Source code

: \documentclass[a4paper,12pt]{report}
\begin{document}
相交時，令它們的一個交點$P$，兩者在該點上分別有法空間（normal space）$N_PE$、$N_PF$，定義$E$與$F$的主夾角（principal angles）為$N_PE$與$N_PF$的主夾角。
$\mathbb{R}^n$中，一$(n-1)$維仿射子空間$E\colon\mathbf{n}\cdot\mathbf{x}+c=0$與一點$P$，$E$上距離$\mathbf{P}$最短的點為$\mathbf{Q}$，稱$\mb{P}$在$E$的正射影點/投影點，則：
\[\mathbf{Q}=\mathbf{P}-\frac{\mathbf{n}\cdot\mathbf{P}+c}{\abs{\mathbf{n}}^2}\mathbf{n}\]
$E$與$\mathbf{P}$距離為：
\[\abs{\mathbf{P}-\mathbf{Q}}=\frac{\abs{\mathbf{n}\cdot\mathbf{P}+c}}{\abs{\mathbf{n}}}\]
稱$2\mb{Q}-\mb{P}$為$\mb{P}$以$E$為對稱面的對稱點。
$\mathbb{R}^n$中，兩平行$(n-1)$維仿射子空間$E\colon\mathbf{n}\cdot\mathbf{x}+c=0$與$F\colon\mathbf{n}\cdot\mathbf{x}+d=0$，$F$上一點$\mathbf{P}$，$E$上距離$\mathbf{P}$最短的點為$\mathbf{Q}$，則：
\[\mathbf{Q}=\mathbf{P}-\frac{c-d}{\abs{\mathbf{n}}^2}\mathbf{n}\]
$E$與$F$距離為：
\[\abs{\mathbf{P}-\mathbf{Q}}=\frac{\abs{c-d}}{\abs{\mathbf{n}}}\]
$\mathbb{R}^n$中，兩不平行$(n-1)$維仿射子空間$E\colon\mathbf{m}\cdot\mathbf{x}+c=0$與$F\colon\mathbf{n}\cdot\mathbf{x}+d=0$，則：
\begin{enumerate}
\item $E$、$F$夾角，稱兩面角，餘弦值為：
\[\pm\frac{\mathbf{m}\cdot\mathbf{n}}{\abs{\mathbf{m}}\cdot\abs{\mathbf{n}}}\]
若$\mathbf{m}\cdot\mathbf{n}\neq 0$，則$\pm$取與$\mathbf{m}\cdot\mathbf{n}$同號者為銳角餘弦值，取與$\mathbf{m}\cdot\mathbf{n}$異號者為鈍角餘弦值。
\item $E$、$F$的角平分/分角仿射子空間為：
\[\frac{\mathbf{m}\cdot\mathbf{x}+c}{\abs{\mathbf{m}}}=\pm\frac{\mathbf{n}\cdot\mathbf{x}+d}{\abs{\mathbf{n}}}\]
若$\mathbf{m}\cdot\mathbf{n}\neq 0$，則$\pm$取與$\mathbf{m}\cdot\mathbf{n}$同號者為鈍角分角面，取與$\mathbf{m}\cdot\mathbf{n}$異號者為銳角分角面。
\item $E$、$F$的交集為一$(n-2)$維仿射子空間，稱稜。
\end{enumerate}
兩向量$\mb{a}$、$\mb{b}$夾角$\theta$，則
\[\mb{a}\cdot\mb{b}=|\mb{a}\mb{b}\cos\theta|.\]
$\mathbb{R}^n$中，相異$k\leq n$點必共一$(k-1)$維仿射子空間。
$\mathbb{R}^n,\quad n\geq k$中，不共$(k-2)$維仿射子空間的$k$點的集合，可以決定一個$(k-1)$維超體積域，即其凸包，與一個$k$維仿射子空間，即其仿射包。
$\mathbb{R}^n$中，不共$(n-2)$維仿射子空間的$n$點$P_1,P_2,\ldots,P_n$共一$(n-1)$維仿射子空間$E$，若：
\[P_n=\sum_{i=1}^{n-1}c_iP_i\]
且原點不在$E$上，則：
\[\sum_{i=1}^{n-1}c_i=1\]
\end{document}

## Your objective
Looking at the data above, say how many lines include the string "frac" and add nothing.

## Completed task
6